(Exercise requirements) Transcribe all of the records precisely as they are presented.
━━━━━ Data for review
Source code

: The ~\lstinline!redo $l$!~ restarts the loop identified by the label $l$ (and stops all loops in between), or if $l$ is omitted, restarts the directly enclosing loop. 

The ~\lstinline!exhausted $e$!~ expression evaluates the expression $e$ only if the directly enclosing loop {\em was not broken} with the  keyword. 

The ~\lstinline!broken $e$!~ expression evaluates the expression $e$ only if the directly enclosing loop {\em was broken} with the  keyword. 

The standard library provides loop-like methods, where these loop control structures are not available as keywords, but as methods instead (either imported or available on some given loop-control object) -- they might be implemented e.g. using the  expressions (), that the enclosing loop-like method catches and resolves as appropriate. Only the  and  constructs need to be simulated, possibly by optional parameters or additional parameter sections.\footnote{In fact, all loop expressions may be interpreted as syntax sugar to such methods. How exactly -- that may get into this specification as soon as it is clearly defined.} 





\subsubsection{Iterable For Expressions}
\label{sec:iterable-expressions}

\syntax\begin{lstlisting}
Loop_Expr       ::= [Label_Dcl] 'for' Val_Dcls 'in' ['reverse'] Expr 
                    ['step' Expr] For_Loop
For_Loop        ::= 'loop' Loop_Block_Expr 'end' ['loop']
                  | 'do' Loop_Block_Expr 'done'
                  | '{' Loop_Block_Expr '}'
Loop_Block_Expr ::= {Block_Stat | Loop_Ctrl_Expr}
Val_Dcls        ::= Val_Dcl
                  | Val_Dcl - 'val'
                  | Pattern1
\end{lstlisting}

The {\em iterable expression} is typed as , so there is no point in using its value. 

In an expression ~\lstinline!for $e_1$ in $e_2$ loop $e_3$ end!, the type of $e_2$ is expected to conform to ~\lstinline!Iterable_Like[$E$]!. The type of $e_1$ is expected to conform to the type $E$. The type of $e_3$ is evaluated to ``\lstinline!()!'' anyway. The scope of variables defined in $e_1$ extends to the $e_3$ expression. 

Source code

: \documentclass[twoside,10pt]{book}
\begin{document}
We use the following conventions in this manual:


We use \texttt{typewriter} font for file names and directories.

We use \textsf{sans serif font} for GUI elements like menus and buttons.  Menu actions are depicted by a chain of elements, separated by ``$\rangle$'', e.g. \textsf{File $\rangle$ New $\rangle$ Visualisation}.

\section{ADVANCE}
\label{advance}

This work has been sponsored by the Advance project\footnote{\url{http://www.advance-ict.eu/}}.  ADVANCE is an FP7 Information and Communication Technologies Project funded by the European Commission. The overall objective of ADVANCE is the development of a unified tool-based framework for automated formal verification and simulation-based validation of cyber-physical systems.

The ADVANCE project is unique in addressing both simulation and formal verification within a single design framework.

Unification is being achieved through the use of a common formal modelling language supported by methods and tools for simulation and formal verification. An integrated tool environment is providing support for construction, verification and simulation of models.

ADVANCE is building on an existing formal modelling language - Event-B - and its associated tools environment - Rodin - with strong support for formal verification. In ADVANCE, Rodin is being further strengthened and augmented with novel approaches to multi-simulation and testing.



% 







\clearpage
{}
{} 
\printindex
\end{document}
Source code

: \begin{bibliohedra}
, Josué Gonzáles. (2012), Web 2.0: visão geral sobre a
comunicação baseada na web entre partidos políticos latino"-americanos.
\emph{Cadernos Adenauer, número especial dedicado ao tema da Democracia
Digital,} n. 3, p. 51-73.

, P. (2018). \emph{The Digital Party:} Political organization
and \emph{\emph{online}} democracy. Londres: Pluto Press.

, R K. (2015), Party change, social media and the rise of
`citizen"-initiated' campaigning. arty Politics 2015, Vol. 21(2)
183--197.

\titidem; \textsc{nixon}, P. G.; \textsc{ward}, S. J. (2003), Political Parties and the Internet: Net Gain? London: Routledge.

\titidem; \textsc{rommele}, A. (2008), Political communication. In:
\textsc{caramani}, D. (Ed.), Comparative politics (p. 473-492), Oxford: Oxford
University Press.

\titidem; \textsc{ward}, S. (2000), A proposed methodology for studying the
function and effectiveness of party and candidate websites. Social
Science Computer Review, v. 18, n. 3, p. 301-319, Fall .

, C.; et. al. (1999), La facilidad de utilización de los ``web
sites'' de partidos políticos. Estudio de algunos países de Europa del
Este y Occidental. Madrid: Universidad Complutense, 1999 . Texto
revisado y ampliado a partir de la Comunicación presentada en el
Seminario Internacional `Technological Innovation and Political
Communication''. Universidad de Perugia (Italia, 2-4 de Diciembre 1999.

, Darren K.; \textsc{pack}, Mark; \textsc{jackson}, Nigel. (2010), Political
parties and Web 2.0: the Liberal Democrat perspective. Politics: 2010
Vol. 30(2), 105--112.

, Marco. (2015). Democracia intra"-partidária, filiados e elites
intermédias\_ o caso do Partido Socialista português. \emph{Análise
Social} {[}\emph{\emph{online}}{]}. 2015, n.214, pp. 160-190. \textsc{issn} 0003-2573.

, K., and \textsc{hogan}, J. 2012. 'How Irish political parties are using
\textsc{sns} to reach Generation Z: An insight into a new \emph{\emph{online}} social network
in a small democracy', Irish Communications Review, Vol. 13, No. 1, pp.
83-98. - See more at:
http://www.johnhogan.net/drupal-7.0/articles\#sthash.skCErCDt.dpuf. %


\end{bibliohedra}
━━━━━━━━━━
(Exercise output)
Source code

: The ~\lstinline!redo $l$!~ restarts the loop identified by the label $l$ (and stops all loops in between), or if $l$ is omitted, restarts the directly enclosing loop. 

The ~\lstinline!exhausted $e$!~ expression evaluates the expression $e$ only if the directly enclosing loop {\em was not broken} with the  keyword. 

The ~\lstinline!broken $e$!~ expression evaluates the expression $e$ only if the directly enclosing loop {\em was broken} with the  keyword. 

The standard library provides loop-like methods, where these loop control structures are not available as keywords, but as methods instead (either imported or available on some given loop-control object) -- they might be implemented e.g. using the  expressions (), that the enclosing loop-like method catches and resolves as appropriate. Only the  and  constructs need to be simulated, possibly by optional parameters or additional parameter sections.\footnote{In fact, all loop expressions may be interpreted as syntax sugar to such methods. How exactly -- that may get into this specification as soon as it is clearly defined.} 





\subsubsection{Iterable For Expressions}
\label{sec:iterable-expressions}

\syntax\begin{lstlisting}
Loop_Expr       ::= [Label_Dcl] 'for' Val_Dcls 'in' ['reverse'] Expr 
                    ['step' Expr] For_Loop
For_Loop        ::= 'loop' Loop_Block_Expr 'end' ['loop']
                  | 'do' Loop_Block_Expr 'done'
                  | '{' Loop_Block_Expr '}'
Loop_Block_Expr ::= {Block_Stat | Loop_Ctrl_Expr}
Val_Dcls        ::= Val_Dcl
                  | Val_Dcl - 'val'
                  | Pattern1
\end{lstlisting}

The {\em iterable expression} is typed as , so there is no point in using its value. 

In an expression ~\lstinline!for $e_1$ in $e_2$ loop $e_3$ end!, the type of $e_2$ is expected to conform to ~\lstinline!Iterable_Like[$E$]!. The type of $e_1$ is expected to conform to the type $E$. The type of $e_3$ is evaluated to ``\lstinline!()!'' anyway. The scope of variables defined in $e_1$ extends to the $e_3$ expression. 

Source code

: \documentclass[twoside,10pt]{book}
\begin{document}
We use the following conventions in this manual:


We use \texttt{typewriter} font for file names and directories.

We use \textsf{sans serif font} for GUI elements like menus and buttons.  Menu actions are depicted by a chain of elements, separated by ``$\rangle$'', e.g. \textsf{File $\rangle$ New $\rangle$ Visualisation}.

\section{ADVANCE}
\label{advance}

This work has been sponsored by the Advance project\footnote{\url{http://www.advance-ict.eu/}}.  ADVANCE is an FP7 Information and Communication Technologies Project funded by the European Commission. The overall objective of ADVANCE is the development of a unified tool-based framework for automated formal verification and simulation-based validation of cyber-physical systems.

The ADVANCE project is unique in addressing both simulation and formal verification within a single design framework.

Unification is being achieved through the use of a common formal modelling language supported by methods and tools for simulation and formal verification. An integrated tool environment is providing support for construction, verification and simulation of models.

ADVANCE is building on an existing formal modelling language - Event-B - and its associated tools environment - Rodin - with strong support for formal verification. In ADVANCE, Rodin is being further strengthened and augmented with novel approaches to multi-simulation and testing.



% 







\clearpage
{}
{} 
\printindex
\end{document}
Source code

: \begin{bibliohedra}
, Josué Gonzáles. (2012), Web 2.0: visão geral sobre a
comunicação baseada na web entre partidos políticos latino"-americanos.
\emph{Cadernos Adenauer, número especial dedicado ao tema da Democracia
Digital,} n. 3, p. 51-73.

, P. (2018). \emph{The Digital Party:} Political organization
and \emph{\emph{online}} democracy. Londres: Pluto Press.

, R K. (2015), Party change, social media and the rise of
`citizen"-initiated' campaigning. arty Politics 2015, Vol. 21(2)
183--197.

\titidem; \textsc{nixon}, P. G.; \textsc{ward}, S. J. (2003), Political Parties and the Internet: Net Gain? London: Routledge.

\titidem; \textsc{rommele}, A. (2008), Political communication. In:
\textsc{caramani}, D. (Ed.), Comparative politics (p. 473-492), Oxford: Oxford
University Press.

\titidem; \textsc{ward}, S. (2000), A proposed methodology for studying the
function and effectiveness of party and candidate websites. Social
Science Computer Review, v. 18, n. 3, p. 301-319, Fall .

, C.; et. al. (1999), La facilidad de utilización de los ``web
sites'' de partidos políticos. Estudio de algunos países de Europa del
Este y Occidental. Madrid: Universidad Complutense, 1999 . Texto
revisado y ampliado a partir de la Comunicación presentada en el
Seminario Internacional `Technological Innovation and Political
Communication''. Universidad de Perugia (Italia, 2-4 de Diciembre 1999.

, Darren K.; \textsc{pack}, Mark; \textsc{jackson}, Nigel. (2010), Political
parties and Web 2.0: the Liberal Democrat perspective. Politics: 2010
Vol. 30(2), 105--112.

, Marco. (2015). Democracia intra"-partidária, filiados e elites
intermédias\_ o caso do Partido Socialista português. \emph{Análise
Social} {[}\emph{\emph{online}}{]}. 2015, n.214, pp. 160-190. \textsc{issn} 0003-2573.

, K., and \textsc{hogan}, J. 2012. 'How Irish political parties are using
\textsc{sns} to reach Generation Z: An insight into a new \emph{\emph{online}} social network
in a small democracy', Irish Communications Review, Vol. 13, No. 1, pp.
83-98. - See more at:
http://www.johnhogan.net/drupal-7.0/articles\#sthash.skCErCDt.dpuf. %


\end{bibliohedra}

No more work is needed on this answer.